── DATASET RECORDS ──

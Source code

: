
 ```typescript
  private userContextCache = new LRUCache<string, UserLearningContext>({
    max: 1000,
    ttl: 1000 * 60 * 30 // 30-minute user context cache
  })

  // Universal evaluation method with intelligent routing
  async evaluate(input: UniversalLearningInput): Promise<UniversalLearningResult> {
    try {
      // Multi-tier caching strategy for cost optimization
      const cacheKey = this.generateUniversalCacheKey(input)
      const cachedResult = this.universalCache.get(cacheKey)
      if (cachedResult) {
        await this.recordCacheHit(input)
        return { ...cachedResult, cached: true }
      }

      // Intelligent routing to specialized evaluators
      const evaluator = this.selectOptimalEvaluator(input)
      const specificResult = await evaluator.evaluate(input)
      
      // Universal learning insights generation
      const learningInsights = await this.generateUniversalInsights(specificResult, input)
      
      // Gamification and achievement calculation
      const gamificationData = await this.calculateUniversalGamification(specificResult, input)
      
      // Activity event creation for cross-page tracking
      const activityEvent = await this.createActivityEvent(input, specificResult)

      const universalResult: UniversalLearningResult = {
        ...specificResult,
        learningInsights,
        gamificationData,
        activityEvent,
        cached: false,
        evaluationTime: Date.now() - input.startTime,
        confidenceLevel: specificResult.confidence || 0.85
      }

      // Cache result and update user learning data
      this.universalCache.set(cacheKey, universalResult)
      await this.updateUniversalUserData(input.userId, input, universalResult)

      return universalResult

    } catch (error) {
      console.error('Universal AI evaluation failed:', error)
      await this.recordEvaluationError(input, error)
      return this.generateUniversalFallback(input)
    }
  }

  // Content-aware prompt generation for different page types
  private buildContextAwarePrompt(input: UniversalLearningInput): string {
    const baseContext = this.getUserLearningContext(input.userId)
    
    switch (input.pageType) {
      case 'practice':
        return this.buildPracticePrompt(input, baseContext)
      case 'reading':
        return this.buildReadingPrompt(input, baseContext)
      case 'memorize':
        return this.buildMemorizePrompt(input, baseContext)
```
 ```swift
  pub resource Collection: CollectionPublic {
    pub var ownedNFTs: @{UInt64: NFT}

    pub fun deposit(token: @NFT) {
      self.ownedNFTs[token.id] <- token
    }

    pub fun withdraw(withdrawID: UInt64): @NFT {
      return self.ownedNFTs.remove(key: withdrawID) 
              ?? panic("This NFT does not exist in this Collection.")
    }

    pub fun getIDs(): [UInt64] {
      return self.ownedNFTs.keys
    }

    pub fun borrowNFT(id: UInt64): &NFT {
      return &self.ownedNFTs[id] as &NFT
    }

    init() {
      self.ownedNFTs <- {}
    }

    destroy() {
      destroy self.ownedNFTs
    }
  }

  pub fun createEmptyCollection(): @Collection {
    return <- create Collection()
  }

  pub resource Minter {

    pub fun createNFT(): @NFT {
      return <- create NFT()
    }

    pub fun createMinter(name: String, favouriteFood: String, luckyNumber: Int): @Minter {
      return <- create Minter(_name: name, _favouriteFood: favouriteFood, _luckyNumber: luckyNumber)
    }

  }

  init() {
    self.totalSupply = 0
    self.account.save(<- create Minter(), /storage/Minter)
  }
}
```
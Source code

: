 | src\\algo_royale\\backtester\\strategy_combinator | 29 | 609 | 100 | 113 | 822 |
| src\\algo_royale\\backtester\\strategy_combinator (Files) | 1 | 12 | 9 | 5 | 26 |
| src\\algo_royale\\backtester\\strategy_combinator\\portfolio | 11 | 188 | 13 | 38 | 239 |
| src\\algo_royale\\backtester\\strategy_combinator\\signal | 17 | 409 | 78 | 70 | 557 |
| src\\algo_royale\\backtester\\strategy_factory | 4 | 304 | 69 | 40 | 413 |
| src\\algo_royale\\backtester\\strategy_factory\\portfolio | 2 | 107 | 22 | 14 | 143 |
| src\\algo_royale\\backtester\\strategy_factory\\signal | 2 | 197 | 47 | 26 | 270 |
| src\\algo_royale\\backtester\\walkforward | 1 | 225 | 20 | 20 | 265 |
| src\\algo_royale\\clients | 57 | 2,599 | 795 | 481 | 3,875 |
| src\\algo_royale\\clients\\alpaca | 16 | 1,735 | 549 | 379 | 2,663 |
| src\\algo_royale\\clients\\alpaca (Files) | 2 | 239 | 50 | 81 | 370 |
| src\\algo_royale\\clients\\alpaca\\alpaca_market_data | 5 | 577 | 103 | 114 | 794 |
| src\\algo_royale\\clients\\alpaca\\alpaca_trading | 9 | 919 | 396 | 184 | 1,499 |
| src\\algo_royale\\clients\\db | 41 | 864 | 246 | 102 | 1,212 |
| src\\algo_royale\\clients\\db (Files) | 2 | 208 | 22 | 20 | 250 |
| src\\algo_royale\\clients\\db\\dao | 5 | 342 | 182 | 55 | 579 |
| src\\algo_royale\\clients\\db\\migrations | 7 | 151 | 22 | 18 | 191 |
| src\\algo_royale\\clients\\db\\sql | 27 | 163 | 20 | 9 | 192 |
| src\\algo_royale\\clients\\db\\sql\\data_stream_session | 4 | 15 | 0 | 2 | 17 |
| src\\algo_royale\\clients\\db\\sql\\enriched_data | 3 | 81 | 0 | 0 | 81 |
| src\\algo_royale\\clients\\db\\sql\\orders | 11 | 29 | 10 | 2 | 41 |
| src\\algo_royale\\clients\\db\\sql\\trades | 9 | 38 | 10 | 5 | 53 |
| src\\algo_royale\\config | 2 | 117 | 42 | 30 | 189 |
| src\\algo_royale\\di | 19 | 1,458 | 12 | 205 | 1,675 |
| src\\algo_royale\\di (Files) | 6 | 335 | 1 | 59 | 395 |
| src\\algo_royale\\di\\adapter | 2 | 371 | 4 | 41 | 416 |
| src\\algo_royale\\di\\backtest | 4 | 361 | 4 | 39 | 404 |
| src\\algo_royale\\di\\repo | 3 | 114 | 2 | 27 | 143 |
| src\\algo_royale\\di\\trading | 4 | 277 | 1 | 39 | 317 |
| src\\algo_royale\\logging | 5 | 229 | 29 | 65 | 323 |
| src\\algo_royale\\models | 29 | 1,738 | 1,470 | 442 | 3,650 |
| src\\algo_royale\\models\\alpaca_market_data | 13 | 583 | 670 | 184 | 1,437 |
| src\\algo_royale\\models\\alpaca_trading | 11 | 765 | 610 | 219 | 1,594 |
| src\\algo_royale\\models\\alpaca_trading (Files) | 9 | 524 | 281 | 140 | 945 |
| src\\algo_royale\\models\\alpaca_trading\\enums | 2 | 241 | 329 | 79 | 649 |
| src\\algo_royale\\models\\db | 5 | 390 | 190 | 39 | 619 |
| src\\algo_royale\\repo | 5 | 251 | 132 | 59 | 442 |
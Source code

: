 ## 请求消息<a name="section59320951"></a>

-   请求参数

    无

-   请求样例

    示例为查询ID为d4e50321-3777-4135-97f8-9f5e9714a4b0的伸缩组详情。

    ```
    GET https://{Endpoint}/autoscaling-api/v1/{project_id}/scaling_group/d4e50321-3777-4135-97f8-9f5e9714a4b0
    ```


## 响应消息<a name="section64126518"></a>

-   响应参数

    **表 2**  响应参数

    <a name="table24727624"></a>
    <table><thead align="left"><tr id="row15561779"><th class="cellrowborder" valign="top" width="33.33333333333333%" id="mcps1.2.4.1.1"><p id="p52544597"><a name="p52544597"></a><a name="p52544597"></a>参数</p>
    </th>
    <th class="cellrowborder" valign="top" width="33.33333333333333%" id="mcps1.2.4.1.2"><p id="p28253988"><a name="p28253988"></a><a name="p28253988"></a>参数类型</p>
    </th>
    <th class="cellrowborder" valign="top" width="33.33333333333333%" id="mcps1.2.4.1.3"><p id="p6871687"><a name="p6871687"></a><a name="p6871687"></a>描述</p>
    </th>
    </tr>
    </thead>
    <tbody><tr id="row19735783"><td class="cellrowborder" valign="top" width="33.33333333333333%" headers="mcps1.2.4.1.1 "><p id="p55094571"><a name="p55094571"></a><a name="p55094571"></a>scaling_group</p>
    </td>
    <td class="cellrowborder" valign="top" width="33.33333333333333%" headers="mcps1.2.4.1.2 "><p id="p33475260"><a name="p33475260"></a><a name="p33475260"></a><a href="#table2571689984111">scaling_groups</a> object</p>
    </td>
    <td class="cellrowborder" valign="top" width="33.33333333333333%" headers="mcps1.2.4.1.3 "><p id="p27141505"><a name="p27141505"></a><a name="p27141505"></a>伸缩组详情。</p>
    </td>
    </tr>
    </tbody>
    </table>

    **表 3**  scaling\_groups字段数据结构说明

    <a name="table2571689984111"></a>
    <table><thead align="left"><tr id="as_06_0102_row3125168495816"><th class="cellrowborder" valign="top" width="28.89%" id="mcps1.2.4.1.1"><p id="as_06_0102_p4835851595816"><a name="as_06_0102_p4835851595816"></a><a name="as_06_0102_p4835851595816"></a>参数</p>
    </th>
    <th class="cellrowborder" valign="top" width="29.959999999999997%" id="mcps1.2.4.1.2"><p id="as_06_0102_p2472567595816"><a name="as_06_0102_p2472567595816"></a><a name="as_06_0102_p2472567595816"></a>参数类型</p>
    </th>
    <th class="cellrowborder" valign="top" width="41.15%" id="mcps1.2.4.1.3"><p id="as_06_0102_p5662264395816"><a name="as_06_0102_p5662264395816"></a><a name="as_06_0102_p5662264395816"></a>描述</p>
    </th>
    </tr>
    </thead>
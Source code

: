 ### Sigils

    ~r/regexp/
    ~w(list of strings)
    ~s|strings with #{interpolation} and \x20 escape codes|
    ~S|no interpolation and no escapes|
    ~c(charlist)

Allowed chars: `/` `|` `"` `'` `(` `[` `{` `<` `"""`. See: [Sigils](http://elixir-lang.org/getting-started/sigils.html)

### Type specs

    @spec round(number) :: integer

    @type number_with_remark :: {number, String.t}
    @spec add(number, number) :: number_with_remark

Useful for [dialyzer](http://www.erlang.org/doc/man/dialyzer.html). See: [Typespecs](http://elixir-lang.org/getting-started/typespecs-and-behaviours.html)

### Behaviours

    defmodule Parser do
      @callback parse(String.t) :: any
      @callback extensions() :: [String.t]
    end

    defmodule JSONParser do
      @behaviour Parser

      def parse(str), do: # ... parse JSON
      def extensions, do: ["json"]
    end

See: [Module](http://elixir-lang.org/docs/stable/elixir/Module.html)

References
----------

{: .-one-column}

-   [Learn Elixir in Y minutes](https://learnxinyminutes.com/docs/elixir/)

───

- TASK ITEM:
The lines sought are those in the data above that include the string "token"; copy each one.

- WORKED SOLUTION:
    pub fun deposit(token: @NFT) {
      self.ownedNFTs[token.id] <- token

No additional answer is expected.